Talvez o estado do Amazonas tenha sido o primeiro a inventar aquele território como brasileiro, mas não como Acre, e sim como parte do município de Floriano Peixoto. Castelo Branco (1958, p. 22) afirma que o pernambucano Serafim da Silva Salgado, pioneiro na exploração do rio Purus, apesar de não ter navegado pelo rio “Acre”, nomeou-o “Canaquiri”.
Todas essas representações de pertencimento foram sacrificadas em favor da emergência do topônimo “Acre”, que já surge enodoado de “violência simbólica”.
Neste tópico, veremos como os “não-brasileiros”, mais especificamente as pessoas das Repúblicas do Peru e da Bolívia, consideravam esse território. Infelizmente, pelo fato de as nações aborígines serem de cultura oral, não desfrutamos de fontes históricas suficientes para analisarmos o processo de nomeação e apoderamento simbólico deles sobre a região em questão. Mas tanto do ponto de vista indígena, quanto do peruano e boliviano, os brasileiros se comportaram como invasores, apoderando-se de território estrangeiro.
O topônimo “Acre” não existia no vocabulário dos falantes de língua espanhola, muito menos nos de línguas indígenas. Ele foi uma invenção brasileira, no entanto, por pura ironia, como para provocar a “teleologia” da história oficial acriana, resolvemos “brincar” com as palavras e utilizar termos como “Acre peruano”, “Acre boliviano”, “Acre espanhol”, dentre outros.

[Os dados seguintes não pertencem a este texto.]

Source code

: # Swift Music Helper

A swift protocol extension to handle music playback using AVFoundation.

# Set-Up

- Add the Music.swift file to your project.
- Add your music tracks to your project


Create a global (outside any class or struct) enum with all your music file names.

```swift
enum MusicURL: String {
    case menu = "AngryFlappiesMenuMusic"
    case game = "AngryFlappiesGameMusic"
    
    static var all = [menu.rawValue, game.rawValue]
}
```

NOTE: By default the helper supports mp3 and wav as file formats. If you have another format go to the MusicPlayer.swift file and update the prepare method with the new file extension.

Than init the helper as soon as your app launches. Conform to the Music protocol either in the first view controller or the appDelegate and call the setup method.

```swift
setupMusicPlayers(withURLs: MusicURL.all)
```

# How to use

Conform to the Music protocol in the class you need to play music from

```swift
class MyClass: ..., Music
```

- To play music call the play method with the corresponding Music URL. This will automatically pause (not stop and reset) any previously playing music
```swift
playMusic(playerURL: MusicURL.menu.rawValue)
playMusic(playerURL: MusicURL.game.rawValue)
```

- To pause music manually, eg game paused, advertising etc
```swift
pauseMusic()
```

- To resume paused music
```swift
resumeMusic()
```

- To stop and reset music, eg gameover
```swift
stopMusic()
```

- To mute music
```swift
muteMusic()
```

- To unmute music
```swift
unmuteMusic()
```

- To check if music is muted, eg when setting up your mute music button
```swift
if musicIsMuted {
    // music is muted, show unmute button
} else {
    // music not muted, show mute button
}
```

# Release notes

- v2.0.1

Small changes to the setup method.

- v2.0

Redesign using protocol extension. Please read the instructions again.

Por meio deles, queremos dizer que o território que hoje pertence ao estado do Acre foi apoderado simbolicamente com outros nomes por espanhóis, peruanos, bolivianos, nativos, etc. Portanto, a imagem cartográfica que o nome Acre evoca como brasileiro, não passa de uma operação arbitrária. O signo “Acre” é apenas o capítulo mais recente da história do processo de nomeação e identificação desse território (e um dos mais breves, por sinal).



Trecho do livro:


[1] O general Olímpio da Silveira assumiu o governo do Acre Setentrional no dia 3 de abril de 1903, e Plácido de Castro, o governo do Acre Meridional. Um mês e dez dias depois, o general invadiu também o Acre Meridional.